As indicated in a statement that was made public yesterday by the Egyptian angel network, Egyptian coworking space, AlMaqarr, has secured investment valued at an undisclosed amount from Cairo Angels. Alex Angels, another Egyptian angels network that came into existence the previous year and is reported to have made a prior investment in Cairo-based logistics startup, VOO, are also said to have participated in the round.
AlMaqarr is a coworking space that was founded by the trio of Muhammed Nagi, Sherif Ashraf, and Abdelqader Khaled back in October 2012. The startup is known to currently operate coworking spaces in three locations in Egypt, namely; Heliopolis, Downtown, and El-Gouna.
On the backs of the development, AlMaqarr can be considered to be in a good position to expand to new locations, enhance its operations, and flood its catalog with a number of products and services that are tailored to meet the needs of its clientele.

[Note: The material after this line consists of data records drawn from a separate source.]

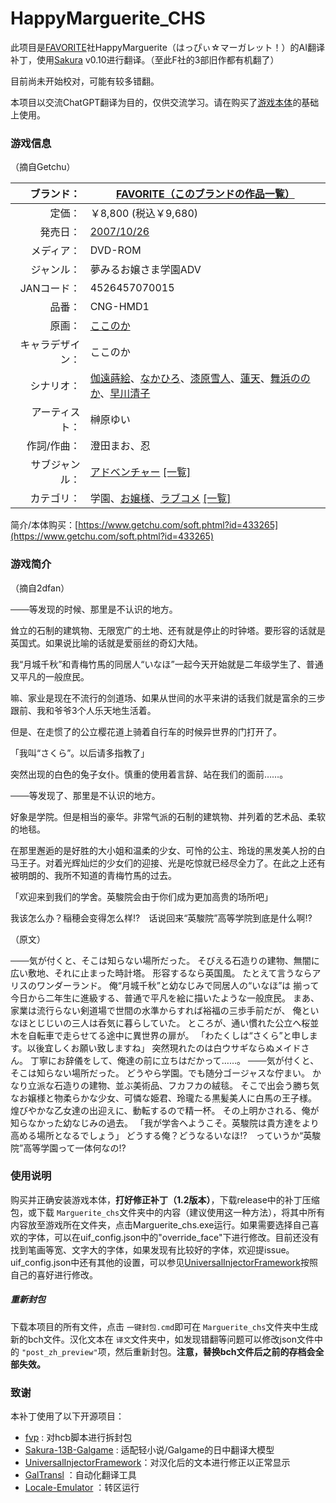 # HappyMarguerite_CHS

此项目是[FAVORITE](http://www.favo-soft.jp/ "このブランドの公式サイトを開く")社HappyMarguerite（はっぴぃ☆マーガレット！）的AI翻译补丁，使用[Sakura](https://github.com/SakuraLLM/Sakura-13B-Galgame) v0.10进行翻译。（至此F社的3部旧作都有机翻了）

目前尚未开始校对，可能有较多错翻。

本项目以交流ChatGPT翻译为目的，仅供交流学习。请在购买了[游戏本体](https://www.getchu.com/soft.phtml?id=664010)的基础上使用。

### 游戏信息

（摘自Getchu）

|       ブランド： | [FAVORITE](http://www.favo-soft.jp/ "このブランドの公式サイトを開く")[（このブランドの作品一覧）](https://www.getchu.com/php/search.phtml?search_brand_id=25015)                                                                                                                                                                                                                                                                                                                                            |
| ---------------: | -------------------------------------------------------------------------------------------------------------------------------------------------------------------------------------------------------------------------------------------------------------------------------------------------------------------------------------------------------------------------------------------------------------------------------------------------------------------------------------------------- |
|           定価： | ￥8,800 (税込￥9,680)                                                                                                                                                                                                                                                                                                                                                                                                                                                                              |
|         発売日： | [2007/10/26](https://www.getchu.com/php/search.phtml?start_date=2007/10/26&end_date=2007/10/26&genre=pc_soft "同じ発売日の同ジャンル商品を開く")                                                                                                                                                                                                                                                                                                                                                         |
|       メディア： | DVD-ROM                                                                                                                                                                                                                                                                                                                                                                                                                                                                                            |
|       ジャンル： | 夢みるお嬢さま学園ADV                                                                                                                                                                                                                                                                                                                                                                                                                                                                              |
|      JANコード： | 4526457070015                                                                                                                                                                                                                                                                                                                                                                                                                                                                                      |
|           品番： | CNG-HMD1                                                                                                                                                                                                                                                                                                                                                                                                                                                                                           |
|           原画： | [ここのか](https://www.getchu.com/php/search.phtml?person=%A4%B3%A4%B3%A4%CE%A4%AB)                                                                                                                                                                                                                                                                                                                                                                                                                   |
| キャラデザイン： | ここのか                                                                                                                                                                                                                                                                                                                                                                                                                                                                                           |
|       シナリオ： | [伽遠蒔絵](https://www.getchu.com/php/search.phtml?person=%B2%C0%B1%F3%BC%AC%B3%A8)、[なかひろ](https://www.getchu.com/php/search.phtml?person=%A4%CA%A4%AB%A4%D2%A4%ED)、[漆原雪人](https://www.getchu.com/php/search.phtml?person=%BC%BF%B8%B6%C0%E3%BF%CD)、[蓮天](https://www.getchu.com/php/search.phtml?person=%CF%A1%C5%B7)、[舞浜ののか](https://www.getchu.com/php/search.phtml?person=%C9%F1%C9%CD%A4%CE%A4%CE%A4%AB)、[早川清子](https://www.getchu.com/php/search.phtml?person=%C1%E1%C0%EE%C0%B6%BB%D2) |
|   アーティスト： | 榊原ゆい                                                                                                                                                                                                                                                                                                                                                                                                                                                                                           |
|      作詞/作曲： | 澄田まお、忍                                                                                                                                                                                                                                                                                                                                                                                                                                                                                       |
|   サブジャンル： | [アドベンチャー](https://www.getchu.com/all/genre.html?sub_genre_id=308) [[一覧]](https://www.getchu.com/php/sub_genre.phtml)                                                                                                                                                                                                                                                                                                                                                                            |
|       カテゴリ： | 学園、[お嬢様](https://www.getchu.com/php/search.phtml?category[0]=C3_B019)、[ラブコメ](https://www.getchu.com/php/search.phtml?category[0]=C3_F022) [[一覧]](https://www.getchu.com/pc/genre.html)                                                                                                                                                                                                                                                                                                         |

简介/本体购买：[https://www.getchu.com/soft.phtml?id=433265](https://www.getchu.com/soft.phtml?id=433265)

### 游戏简介

（摘自2dfan）

───等发现的时候、那里是不认识的地方。

耸立的石制的建筑物、无限宽广的土地、还有就是停止的时钟塔。要形容的话就是英国式。如果说比喻的话就是爱丽丝的奇幻大陆。

我“月城千秋”和青梅竹馬的同居人“いなほ”一起今天开始就是二年级学生了、普通又平凡的一般庶民。

嘛、家业是现在不流行的剑道场、如果从世间的水平来讲的话我们就是富余的三步跟前、我和爷爷3个人乐天地生活着。

但是、在走惯了的公立樱花道上骑着自行车的时候异世界的门打开了。

「我叫“さくら”。以后请多指教了」

突然出现的白色的兔子女仆。慎重的使用着言辞、站在我们的面前……。

───等发现了、那里是不认识的地方。

好象是学院。但是相当的豪华。非常气派的石制的建筑物、并列着的艺术品、柔软的地毯。

在那里邂逅的是好胜的大小姐和温柔的少女、可怜的公主、玲珑的黑发美人扮的白马王子。对着光辉灿烂的少女们的迎接、光是吃惊就已经尽全力了。在此之上还有被明朗的、我所不知道的青梅竹馬的过去。

「欢迎来到我们的学舍。英駿院会由于你们成为更加高贵的场所吧」

我该怎么办？稲穂会变得怎么样!?　话说回来“英駿院”高等学院到底是什么啊!?

（原文）

───気が付くと、そこは知らない場所だった。
そびえる石造りの建物、無闇に広い敷地、それに止まった時計塔。 形容するなら英国風。 たとえて言うならアリスのワンダーランド。
俺“月城千秋”と幼なじみで同居人の“いなほ”は 揃って今日から二年生に進級する、普通で平凡を絵に描いたような一般庶民。
まあ、家業は流行らない剣道場で世間の水準からすれば裕福の三歩手前だが、 俺といなほとじじいの三人は呑気に暮らしていた。
ところが、通い慣れた公立へ桜並木を自転車で走らせてる途中に異世界の扉が。
「わたくしは“さくら”と申します。以後宜しくお願い致しますね」
突然現れたのは白ウサギならぬメイドさん。 丁寧にお辞儀をして、俺達の前に立ちはだかって……。
───気が付くと、そこは知らない場所だった。
どうやら学園。でも随分ゴージャスな佇まい。 かなり立派な石造りの建物、並ぶ美術品、フカフカの絨毯。
そこで出会う勝ち気なお嬢様と物柔らかな少女、可憐な姫君、玲瓏たる黒髪美人に白馬の王子様。 煌びやかな乙女達の出迎えに、動転するので精一杯。 その上明かされる、俺が知らなかった幼なじみの過去。
「我が学舎へようこそ。英駿院は貴方達をより高める場所となるでしょう」
どうする俺？どうなるいなほ!?　っていうか“英駿院”高等学園って一体何なの!?

### 使用说明

购买并正确安装游戏本体，**打好修正补丁（1.2版本）**，下载release中的补丁压缩包，或下载 `Marguerite_chs`文件夹中的内容（建议使用这一种方法），将其中所有内容放至游戏所在文件夹，点击Marguerite_chs.exe运行。如果需要选择自己喜欢的字体，可以在uif_config.json中的"override_face"下进行修改。目前还没有找到笔画等宽、文字大的字体，如果发现有比较好的字体，欢迎提issue。uif_config.json中还有其他的设置，可以参见[UniversalInjectorFramework](https://github.com/AtomCrafty/UniversalInjectorFramework)按照自己的喜好进行修改。

##### 重新封包

下载本项目的所有文件，点击 `一键封包.cmd`即可在 `Marguerite_chs`文件夹中生成新的bch文件。汉化文本在 `译文`文件夹中，如发现错翻等问题可以修改json文件中的 `"post_zh_preview"`项，然后重新封包。**注意，替换bch文件后之前的存档会全部失效。**

### 致谢

本补丁使用了以下开源项目：

* [fvp](https://github.com/Tabing010102/fvp)  : 对hcb脚本进行拆封包
* [Sakura-13B-Galgame](https://github.com/SakuraLLM/Sakura-13B-Galgame) : 适配轻小说/Galgame的日中翻译大模型
* [UniversalInjectorFramework](https://github.com/AtomCrafty/UniversalInjectorFramework)：对汉化后的文本进行修正以正常显示
* [GalTransl](https://github.com/xd2333/GalTransl) ：自动化翻译工具
* [Locale-Emulator](https://github.com/xupefei/Locale-Emulator) ：转区运行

“We didn’t only need a financial boost, but rather a backbone; true believers who can mentor, guide, and direct,” Muhammad Nagi, Co-Founder of AlMaqarr, is quoted as saying with respect to the investment. He further stated; “ Cairo Angels believes in what we do and they see the potential of our business the same way we do. This is the core asset of our partnership.”
This investment could be thought to represent something of a first as it is the first investment of Cairo Angels in this sector, and only its third in the current year. According to Aly El Shalakany, Chairman of Cairo Angels, the investment may have been motivated by a need to support AlMaqarr in its bid to provide adequate infrastructural support for startups, entrepreneurs, freelancers, creatives, and SMEs, which by the Cairo Angels Chair’s reckoning, still poses a problem and is an albatross to the growth of the ecosystem.
Cairo Angels is considered one of the first formal network of angel investors in Egypt. It also boasts a presence in the startup ecosystems of Europe and the Gulf. It appears this may be the first time an investment of this kind is coming in for a startup of this nature in North Africa, which by itself, could be considered a remarkable feat especially on account of the unwillingness of a number of investors to venture into startups of this nature; a posture that is mostly borne out of scalability concerns.
As at the time of putting this piece together, WeeTracker awaits a response from the startup’s founders on questions bordering on the actual amount of funding received and equity agreements.